Julia Stone remains a powerhouse within Australian music for her drive to push the boundaries further – and her latest LP, Sixty Summers is no different.

Sixty Summers brings storytelling to the forefront, with a sonic whirlwind of floor-fillers, and folk-ballads that inevitably settle in the dust – unnervingly powerful, and channelled precisely.

So, to celebrate the official release of her most daring project yet, Happy caught up with Julia Stone to chat about the intricacies of storytelling, authentic experience, and living through Sixty Summers.

Julia Stone

HAPPY: Welcome, and happy release day, Julia!

JULIA: Thank you, thank you.

HAPPY: It’s the first solo record you’ve released since 2012, so how does it feel to get back out there?

JULIA: It feels good, and I guess it feels a lot like a first release for me, because it’s so different, and it was such a different recording process than anything I’ve done before. I feel like – I don’t know. I feel like I felt when I put out the first record I ever put out, so it’s really exciting and really overwhelming, and like, ‘This is the direction I want to be going in.’

HAPPY: Yeah, yeah, because it’s such a shift in style.

JULIA: Yeah.

HAPPY: It’s like a fresh start.

JULIA: It really is. A whole different way of songwriting, a whole different way of recording. So all of those differences made this feel like – I don’t know – I guess a super emotional moment, because it’s been something I’ve wanted to do for a long time.

HAPPY: That’s awesome. Was there a moment, or a person, or maybe even a song that inspired that change to start recording and put out a new direction?

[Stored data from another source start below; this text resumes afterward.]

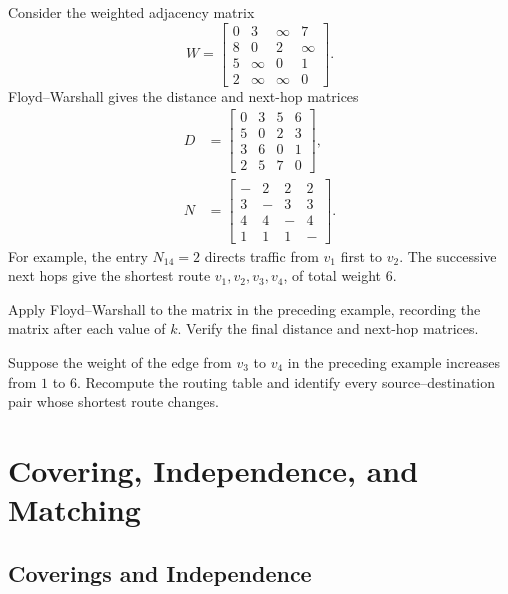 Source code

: \begin{Example}
Consider the weighted adjacency matrix
\begin{equation*}
W=\begin{bmatrix}
0&3&\infty&7\\
8&0&2&\infty\\
5&\infty&0&1\\
2&\infty&\infty&0
\end{bmatrix}.
\end{equation*}
Floyd--Warshall gives the distance and next-hop matrices
\begin{align*}
D&=\begin{bmatrix}
0&3&5&6\\
5&0&2&3\\
3&6&0&1\\
2&5&7&0
\end{bmatrix},\\
N&=\begin{bmatrix}
-&2&2&2\\
3&-&3&3\\
4&4&-&4\\
1&1&1&-
\end{bmatrix}.
\end{align*}
For example, the entry $N_{14}=2$ directs traffic from $v_1$ first to $v_2$. The successive next hops give the shortest route $v_1,v_2,v_3,v_4$, of total weight $6$.
\end{Example}

\begin{Exercise}
Apply Floyd--Warshall to the matrix in the preceding example, recording the matrix after each value of $k$. Verify the final distance and next-hop matrices.
\end{Exercise}

\begin{Exercise}
Suppose the weight of the edge from $v_3$ to $v_4$ in the preceding example increases from $1$ to $6$. Recompute the routing table and identify every source--destination pair whose shortest route changes.
\end{Exercise}

\section{Covering, Independence, and Matching}\label{sec:CoveringIndependence}

\subsection{Coverings and Independence}\label{subsec:CoveringsIndependence}

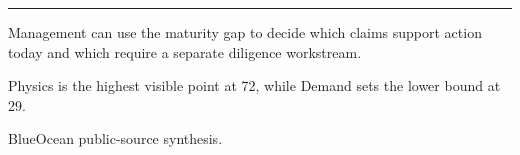 \documentclass[10pt,a4paper]{article}
\begin{document}
\vspace{3pt}\noindent\begin{minipage}[t]{0.58\linewidth}
\textcolor{BOGreen}{\rule{24mm}{0.6pt}}\par\vspace{3pt}
{\footnotesize\color{BOText} Management can use the maturity gap to decide which claims support action today and which require a separate diligence workstream.}\par\vspace{2pt}
{\footnotesize\color{BOText} Physics is the highest visible point at 72, while Demand sets the lower bound at 29.}\par\vspace{2pt}
\end{minipage}\hfill\begin{minipage}[t]{0.36\linewidth}
\par
\end{minipage}\par\vspace{2pt}
\par
{\scriptsize\color{BOMuted} BlueOcean public-source synthesis.}\par
\end{document}
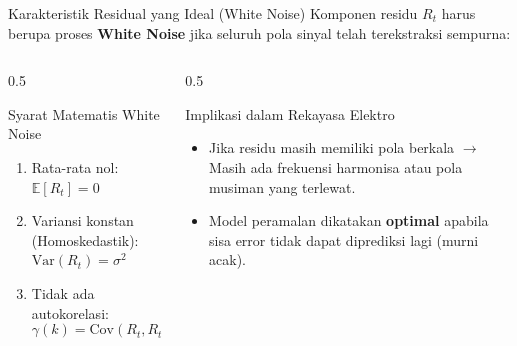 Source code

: \documentclass[aspectratio=169, 10pt]{beamer}
\begin{document}
\begin{frame}{Karakteristik Residual yang Ideal (White Noise)}
    Komponen residu $R_t$ harus berupa proses \textbf{White Noise} jika seluruh pola sinyal telah terekstraksi sempurna:
    
    \begin{columns}[T]
        \begin{column}{0.5\textwidth}
            \begin{block}{Syarat Matematis White Noise}
                \begin{enumerate}
                    \item Rata-rata nol: $\mathbb{E}[R_t] = 0$
                    \item Variansi konstan (Homoskedastik): $\mathrm{Var}(R_t) = \sigma^2$
                    \item Tidak ada autokorelasi: 
                    \begin{equation}
                        \gamma(k) = \mathrm{Cov}(R_t, R_{t-k}) = 0 \quad (\forall k \neq 0)
                    \end{equation}
                \end{enumerate}
            \end{block}
        \end{column}
        \begin{column}{0.5\textwidth}
            \begin{alertblock}{Implikasi dalam Rekayasa Elektro}
                \begin{itemize}
                    \item Jika residu masih memiliki pola berkala $\rightarrow$ Masih ada frekuensi harmonisa atau pola musiman yang terlewat.
                    \item Model peramalan dikatakan \textbf{optimal} apabila sisa error tidak dapat diprediksi lagi (murni acak).
                \end{itemize}
            \end{alertblock}
        \end{column}
    \end{columns}
\end{frame}
\end{document}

JULIA: Yeah. When I was on tour with my brother, Angus, we were touring through Europe, touring Snow, which is the last record we made together, and I always felt like, at the end of the tour, I didn’t really know where to go. You know, it’s like my life is touring. I live on a bus, and I live with these fifteen blokes, who, you know – we all sleep on this bus, and we all travel round, and we would get off the bus and play a concert. So when that would finish after a couple of months, everyone would have a month off, or we’d have a couple of weeks off before the next one starts, I’d sort of feel lost, you know. And I guess I didn’t really feel like I particularly belong anywhere, except for with Thomas. And I had this feeling, when I finished, that that was the place that I wanted to be. And so, back in 2015 was the beginning of what became us starting a kind of ritual, I guess, between tours. I’d fly to New York, and I’d get my suitcases from the baggage. You know, I’d tell Thomas when I was coming, and I’d go straight to his studio – he’s always in his studio.

HAPPY: Yeah.

JULIA: And if he hadn’t – if it was really last minute – and he was working with someone else, I’d just come and sit in on the session he was working on. And if he had time, he’d make space so that we could just hang out. So initially, I was just doing that to feel like I had somewhere to go, and to be with him. And then eventually, part of that time was we started writing together, and it really started to feel like – I guess – that Thomas was celebrating parts of me that I wasn’t showing anyone else. And as he was celebrating those things, I started to feel like, ‘Oh, the music that I’m making in this space feels really good, and really exciting.’ But I didn’t think I was going to make a record. I just thought, ‘I love doing this!’ So I kept doing it, and we kept writing, and I kept spending more time with him, making these songs, and eventually, we had these sort of thirty songs, that we had worked on in these incremental periods of time. And then he said to me – and I’d finished touring with my brother – and he said, you know, ‘Is it time to start putting some of these out?’ And I was like, ‘Oooh, maybe…’ And I said, ‘What would we do though? Which songs? They’re so different – they’re all so different.’ And he was like, ‘What about this?’ And I was like, ‘What about this?’ And we couldn’t kind of figure out what it was – this body of work. And he said, ‘Why don’t we ask Annie to come in and have a listen?’ And she just started getting into production – Annie Clark, who also goes by the name St. Vincent…

HAPPY: St. Vincent, yeah.

JULIA: So he said, ‘Why don’t we ask her to come in and have a listen, and see if she will come in as a producer?’ And of course, I love Annie, and I thought that would be a great idea. And she came in, and listened to the songs, and was like, ‘OK, I can make this into a record.’ So it was all those moments, I guess – a long-winded way of saying there was a lot of different moments, where I felt myself becoming more and more free.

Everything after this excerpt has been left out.